TSMC chip shipments rise during strong Q3

TSMC chip shipments rise during strong Q3

TSMC, the world's largest contract chip maker, reported a better than expected third quarter profit, due to increased chip shipments

Taiwan Semiconductor Manufacturing (TSMC) on Thursday reported strong chip shipments during the third quarter, lifting its net income over market forecasts.

The world's largest contract chip maker said chip shipments in the July through September quarter rose by almost 20 percent compared to the second quarter, and it sold more chips made using advanced manufacturing technology.

TSMC's revenue was NT$69.3 billion (US$2.1 billion as of the end of the period being reported), down less than 1 percent from NT$69.7 billion during the third quarter of 2004. Net income fell 12 percent to NT$24.5 billion.

Despite the year-on-year drop in third-quarter net income, TSMC beat stock-market analysts forecasts for net income of NT$22.4 billion, according to Thomson One Analytics.

TSMC reported that the amount of its production lines in use during the third quarter rose to 96 percent, from 85 percent in the second quarter, a sign the chip industry continues to recover from a glut that swatted earnings earlier in the year.

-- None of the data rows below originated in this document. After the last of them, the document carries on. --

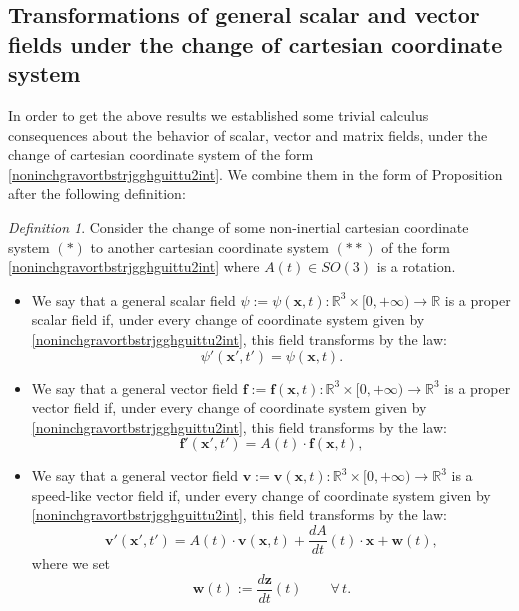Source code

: \documentclass{article}
\theoremstyle{definition}
\newtheorem{definition}{Definition}[section]
\theoremstyle{remark}
\renewcommand{\vec}[1]{\mathbf{#1}}
\newcommand{\R}{\mathbb{R}}
\newcommand{\er}{\eqref}
\newcommand{\R}{{\mathbb{R}}}
\newcommand{\er}{\eqref}
\newtheorem{definition}{Definition}
\begin{document}
\subsection{Transformations of general scalar and vector fields under the
change of cartesian coordinate system} In order to get the above
results we established some trivial calculus consequences about the
behavior of scalar, vector and matrix fields, under the change of
cartesian coordinate system of the form
\er{noninchgravortbstrjgghguittu2int}. We combine them in the form
of Proposition after the following definition:
\begin{definition}\label{bggghghgjint}
Consider the change of some non-inertial cartesian coordinate system
$(*)$ to another cartesian coordinate system $(**)$ of the form
\er{noninchgravortbstrjgghguittu2int} where $A(t)\in SO(3)$ is a
rotation.
\begin{itemize}
\item
We say that a general scalar field $\psi:=\psi(\vec
x,t):\R^3\times[0,+\infty)\to\R$ is a proper scalar field if, under
every change of coordinate system given by
\er{noninchgravortbstrjgghguittu2int}, this field transforms by the
law:
\begin{equation}\label{uguyytfddddint}
\psi'(\vec x',t')=\psi(\vec x,t).
\end{equation}

\item
We say that a general vector field $\vec f:=\vec f(\vec
x,t):\R^3\times[0,+\infty)\to\R^3$ is a proper vector field if,
under every change of coordinate system given by
\er{noninchgravortbstrjgghguittu2int}, this field transforms by the
law:
\begin{equation}\label{uguyytfddddgghjjgint}
\vec f'(\vec x',t')=A(t)\cdot\vec f(\vec x,t),
\end{equation}


\item
We say that a general vector field $\vec v:=\vec v(\vec
x,t):\R^3\times[0,+\infty)\to\R^3$ is a speed-like vector field if,
under every change of coordinate system given by
\er{noninchgravortbstrjgghguittu2int}, this field transforms by the
law:
\begin{equation}
\label{NoIn5redbstrint}\vec v'(\vec x',t')=A(t)\cdot \vec v(\vec
x,t)+
\frac{d A}{dt}(t)\cdot\vec x+
\vec w(t),
\end{equation}
where we set
\begin{equation}\label{buitguihjkint}
\vec w(t):=\frac{d\vec z}{dt}(t)\quad\quad\forall\,t.
\end{equation}


\end{itemize}
\end{definition}
\end{document}
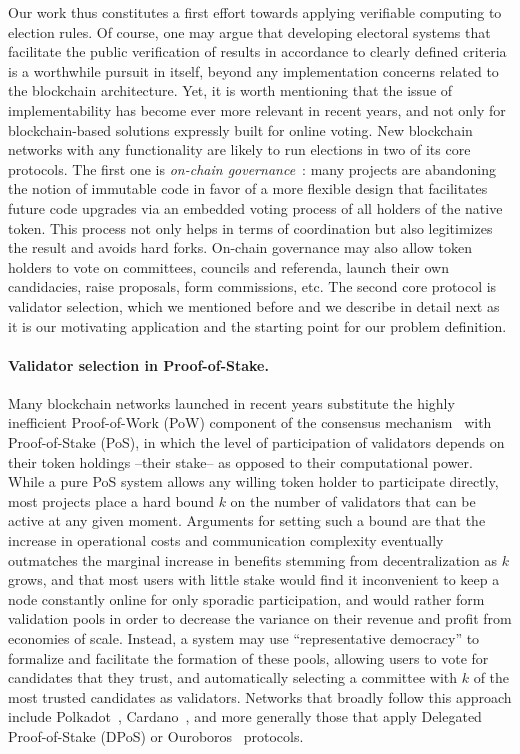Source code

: Our work thus constitutes a first effort towards applying verifiable computing to election rules. 
Of course, one may argue that developing electoral systems that facilitate the public verification of results in accordance to clearly defined criteria is a worthwhile pursuit in itself, beyond any implementation concerns related to the blockchain architecture.
Yet, it is worth mentioning that the issue of implementability has become ever more relevant in recent years, and not only for blockchain-based solutions expressly built for online voting. New blockchain networks with any functionality are likely to run elections in two of its core protocols. 
The first one is \emph{on-chain governance}~\cite{beck2018governance}: many projects are abandoning the notion of immutable code in favor of a more flexible design that facilitates future code upgrades via an embedded voting process of all holders of the native token. This process not only helps in terms of coordination but also legitimizes the result and avoids hard forks. On-chain governance may also allow token holders to vote on committees, councils and referenda, launch their own candidacies, raise proposals, form commissions, etc. 
The second core protocol is validator selection, which we mentioned before and we describe in detail next as it is our motivating application and the starting point for our problem definition. 

\paragraph{Validator selection in Proof-of-Stake.}
Many blockchain networks launched in recent years substitute the highly inefficient Proof-of-Work (PoW) component of the consensus mechanism~\cite{nakamoto2019bitcoin} with Proof-of-Stake (PoS), in which the level of participation of validators depends on their token holdings --their stake-- as opposed to their computational power. 
While a pure PoS system allows any willing token holder to participate directly, most projects place a hard bound $k$ on the number of validators that can be active at any given moment. 
Arguments for setting such a bound are that the increase in operational costs and communication complexity eventually outmatches the marginal increase in benefits stemming from decentralization as $k$ grows, and that most users with little stake would find it inconvenient to keep a node constantly online for only sporadic participation, and would rather form validation pools in order to decrease the variance on their revenue and profit from economies of scale. %
%
Instead, a system may use ``representative democracy'' to formalize and facilitate the formation of these pools, allowing users to vote for candidates that they trust, and automatically selecting a committee with $k$ of the most trusted candidates as validators. Networks that broadly follow this approach include Polkadot~\cite{burdges2020overview}, Cardano~\cite{brunjes2020reward}, and more generally those that apply Delegated Proof-of-Stake (DPoS) or Ouroboros~\cite{kiayias2017ouroboros} protocols.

The downside for users is that full chip factories for companies like TSMC could allow them to charge more for their manufacturing services and lead to higher prices for technology components.

The company forecasts it will post revenue of between NT$77 billion to NT$79 billion in the final three months of 2005, which would be record-high quarterly revenue for TSMC. The chip maker's previous high was NT$69.7 billion, from the third quarter of last year. The fourth quarter is normally the strongest time of the year for the electronics industry due to holiday gift giving. However, last year an inventory glut caused chip maker revenues to decline in the fourth quarter.

"This year, inventories look like they're under control," said Rick Tsai, president of TSMC.

The chip maker expects its factories to be full during the fourth quarter, at a 100 percent utilization rate.

TSMC executives declined to forecast beyond the fourth quarter of this year, but Tsai said next year overall shouldn't be too different from 2005 for the chip industry. The company also declined to discuss any plans for 2006 spending on new factories or production lines.

The company highlighted its progress in cutting-edge production technologies, and said it expects 130-nanometer and smaller technologies to account for over half of its revenue in the fourth quarter. A nanometer is a measurement of the size of transistors and other parts that are etched onto chips. The more transistors on a chip, and the closer they are together, the faster the chip can perform tasks.

Still, stiff competition with other contract chip makers, like rival United Microelectronics Corp., is keeping prices from rising much, TSMC said.

"In 90-nanometer, as you know, competition is quite fierce, so pricing pressure is high and it will have some price impact on our 90-nanometer," said Tsai.